Saved data entries:
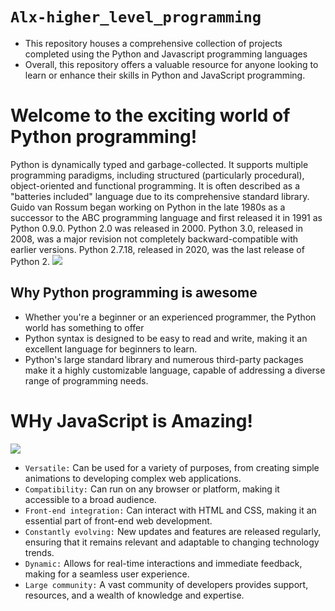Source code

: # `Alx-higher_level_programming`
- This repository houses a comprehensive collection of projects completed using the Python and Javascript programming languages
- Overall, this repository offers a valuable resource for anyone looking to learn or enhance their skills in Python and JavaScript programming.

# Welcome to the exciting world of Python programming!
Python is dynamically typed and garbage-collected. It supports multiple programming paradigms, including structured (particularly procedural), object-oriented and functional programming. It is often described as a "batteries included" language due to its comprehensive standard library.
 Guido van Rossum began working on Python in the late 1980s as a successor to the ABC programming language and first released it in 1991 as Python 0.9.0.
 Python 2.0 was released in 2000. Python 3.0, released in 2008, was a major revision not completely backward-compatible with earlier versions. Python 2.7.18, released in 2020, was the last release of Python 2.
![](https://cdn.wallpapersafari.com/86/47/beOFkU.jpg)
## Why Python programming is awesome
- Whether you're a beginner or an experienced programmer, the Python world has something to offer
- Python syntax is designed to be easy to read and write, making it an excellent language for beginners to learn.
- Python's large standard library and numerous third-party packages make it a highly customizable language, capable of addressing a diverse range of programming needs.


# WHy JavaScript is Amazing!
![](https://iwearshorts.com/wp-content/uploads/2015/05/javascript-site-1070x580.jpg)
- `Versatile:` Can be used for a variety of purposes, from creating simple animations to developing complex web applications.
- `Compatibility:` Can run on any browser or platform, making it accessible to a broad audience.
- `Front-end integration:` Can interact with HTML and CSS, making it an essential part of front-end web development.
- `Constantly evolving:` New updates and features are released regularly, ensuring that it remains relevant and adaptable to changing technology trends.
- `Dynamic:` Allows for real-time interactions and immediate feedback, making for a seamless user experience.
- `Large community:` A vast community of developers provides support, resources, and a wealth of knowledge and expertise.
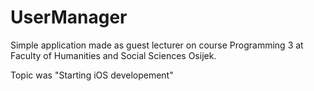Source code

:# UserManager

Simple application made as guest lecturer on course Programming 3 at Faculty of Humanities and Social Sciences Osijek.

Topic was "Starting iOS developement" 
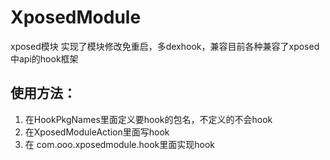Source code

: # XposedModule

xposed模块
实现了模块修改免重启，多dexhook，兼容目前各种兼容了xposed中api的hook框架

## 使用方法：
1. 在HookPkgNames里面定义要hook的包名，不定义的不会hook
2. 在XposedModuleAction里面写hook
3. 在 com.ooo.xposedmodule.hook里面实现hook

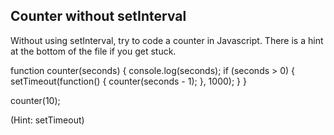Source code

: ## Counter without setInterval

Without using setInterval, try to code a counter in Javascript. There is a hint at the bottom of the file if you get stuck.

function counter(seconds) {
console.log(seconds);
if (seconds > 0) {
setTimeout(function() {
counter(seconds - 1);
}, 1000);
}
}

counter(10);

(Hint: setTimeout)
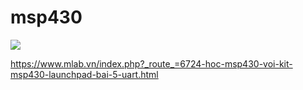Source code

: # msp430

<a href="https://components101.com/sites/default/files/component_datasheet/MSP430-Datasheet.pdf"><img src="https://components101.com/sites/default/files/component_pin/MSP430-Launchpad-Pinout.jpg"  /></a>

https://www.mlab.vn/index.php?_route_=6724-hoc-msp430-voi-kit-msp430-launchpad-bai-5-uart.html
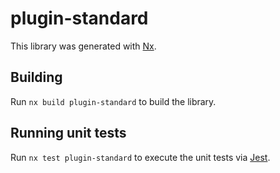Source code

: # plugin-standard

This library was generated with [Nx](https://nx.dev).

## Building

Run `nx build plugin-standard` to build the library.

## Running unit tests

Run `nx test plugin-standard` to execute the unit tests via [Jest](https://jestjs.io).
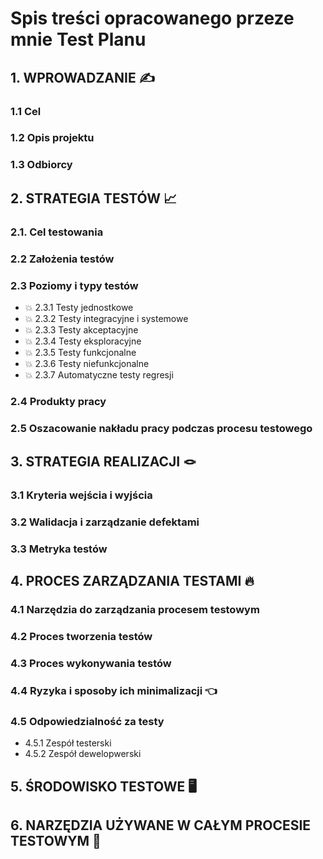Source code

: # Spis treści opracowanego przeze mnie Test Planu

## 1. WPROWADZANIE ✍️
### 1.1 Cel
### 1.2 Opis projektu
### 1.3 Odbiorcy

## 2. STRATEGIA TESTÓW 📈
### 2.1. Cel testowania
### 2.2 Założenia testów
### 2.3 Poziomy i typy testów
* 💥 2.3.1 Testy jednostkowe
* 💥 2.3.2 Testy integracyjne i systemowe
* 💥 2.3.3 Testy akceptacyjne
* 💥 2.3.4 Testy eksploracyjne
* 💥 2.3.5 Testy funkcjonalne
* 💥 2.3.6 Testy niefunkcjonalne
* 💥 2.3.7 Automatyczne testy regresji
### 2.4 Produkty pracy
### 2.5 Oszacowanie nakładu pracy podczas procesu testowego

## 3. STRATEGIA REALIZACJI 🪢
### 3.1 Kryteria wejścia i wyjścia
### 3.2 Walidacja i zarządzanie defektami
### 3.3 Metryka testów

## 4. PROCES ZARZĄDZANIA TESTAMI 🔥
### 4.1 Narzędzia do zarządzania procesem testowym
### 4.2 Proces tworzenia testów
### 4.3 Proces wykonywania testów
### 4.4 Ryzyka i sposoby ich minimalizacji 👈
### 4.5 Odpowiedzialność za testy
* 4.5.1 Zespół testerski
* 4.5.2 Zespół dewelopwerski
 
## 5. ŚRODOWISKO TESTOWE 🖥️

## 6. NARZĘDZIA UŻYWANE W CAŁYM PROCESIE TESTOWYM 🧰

● **THE PROBLEM**
The expected result is every record above, word for word, with no pictures in it.

● **ANSWER AREA**
Source code

: # `Alx-higher_level_programming`
- This repository houses a comprehensive collection of projects completed using the Python and Javascript programming languages
- Overall, this repository offers a valuable resource for anyone looking to learn or enhance their skills in Python and JavaScript programming.

# Welcome to the exciting world of Python programming!
Python is dynamically typed and garbage-collected. It supports multiple programming paradigms, including structured (particularly procedural), object-oriented and functional programming. It is often described as a "batteries included" language due to its comprehensive standard library.
 Guido van Rossum began working on Python in the late 1980s as a successor to the ABC programming language and first released it in 1991 as Python 0.9.0.
 Python 2.0 was released in 2000. Python 3.0, released in 2008, was a major revision not completely backward-compatible with earlier versions. Python 2.7.18, released in 2020, was the last release of Python 2.
![](https://cdn.wallpapersafari.com/86/47/beOFkU.jpg)
## Why Python programming is awesome
- Whether you're a beginner or an experienced programmer, the Python world has something to offer
- Python syntax is designed to be easy to read and write, making it an excellent language for beginners to learn.
- Python's large standard library and numerous third-party packages make it a highly customizable language, capable of addressing a diverse range of programming needs.


# WHy JavaScript is Amazing!
![](https://iwearshorts.com/wp-content/uploads/2015/05/javascript-site-1070x580.jpg)
- `Versatile:` Can be used for a variety of purposes, from creating simple animations to developing complex web applications.
- `Compatibility:` Can run on any browser or platform, making it accessible to a broad audience.
- `Front-end integration:` Can interact with HTML and CSS, making it an essential part of front-end web development.
- `Constantly evolving:` New updates and features are released regularly, ensuring that it remains relevant and adaptable to changing technology trends.
- `Dynamic:` Allows for real-time interactions and immediate feedback, making for a seamless user experience.
- `Large community:` A vast community of developers provides support, resources, and a wealth of knowledge and expertise.
Source code

:# UserManager

Simple application made as guest lecturer on course Programming 3 at Faculty of Humanities and Social Sciences Osijek.

Topic was "Starting iOS developement" 
Source code

: # XposedModule

xposed模块
实现了模块修改免重启，多dexhook，兼容目前各种兼容了xposed中api的hook框架

## 使用方法：
1. 在HookPkgNames里面定义要hook的包名，不定义的不会hook
2. 在XposedModuleAction里面写hook
3. 在 com.ooo.xposedmodule.hook里面实现hook

Source code

: ## Counter without setInterval

Without using setInterval, try to code a counter in Javascript. There is a hint at the bottom of the file if you get stuck.

function counter(seconds) {
console.log(seconds);
if (seconds > 0) {
setTimeout(function() {
counter(seconds - 1);
}, 1000);
}
}

counter(10);

(Hint: setTimeout)
Source code

: # msp430

<a href="https://components101.com/sites/default/files/component_datasheet/MSP430-Datasheet.pdf"><img src="https://components101.com/sites/default/files/component_pin/MSP430-Launchpad-Pinout.jpg"  /></a>

https://www.mlab.vn/index.php?_route_=6724-hoc-msp430-voi-kit-msp430-launchpad-bai-5-uart.html
Source code

: # plugin-standard

This library was generated with [Nx](https://nx.dev).

## Building

Run `nx build plugin-standard` to build the library.

## Running unit tests

Run `nx test plugin-standard` to execute the unit tests via [Jest](https://jestjs.io).
Source code

: # Spis treści opracowanego przeze mnie Test Planu

## 1. WPROWADZANIE ✍️
### 1.1 Cel
### 1.2 Opis projektu
### 1.3 Odbiorcy

## 2. STRATEGIA TESTÓW 📈
### 2.1. Cel testowania
### 2.2 Założenia testów
### 2.3 Poziomy i typy testów
* 💥 2.3.1 Testy jednostkowe
* 💥 2.3.2 Testy integracyjne i systemowe
* 💥 2.3.3 Testy akceptacyjne
* 💥 2.3.4 Testy eksploracyjne
* 💥 2.3.5 Testy funkcjonalne
* 💥 2.3.6 Testy niefunkcjonalne
* 💥 2.3.7 Automatyczne testy regresji
### 2.4 Produkty pracy
### 2.5 Oszacowanie nakładu pracy podczas procesu testowego

## 3. STRATEGIA REALIZACJI 🪢
### 3.1 Kryteria wejścia i wyjścia
### 3.2 Walidacja i zarządzanie defektami
### 3.3 Metryka testów

## 4. PROCES ZARZĄDZANIA TESTAMI 🔥
### 4.1 Narzędzia do zarządzania procesem testowym
### 4.2 Proces tworzenia testów
### 4.3 Proces wykonywania testów
### 4.4 Ryzyka i sposoby ich minimalizacji 👈
### 4.5 Odpowiedzialność za testy
* 4.5.1 Zespół testerski
* 4.5.2 Zespół dewelopwerski
 
## 5. ŚRODOWISKO TESTOWE 🖥️

## 6. NARZĘDZIA UŻYWANE W CAŁYM PROCESIE TESTOWYM 🧰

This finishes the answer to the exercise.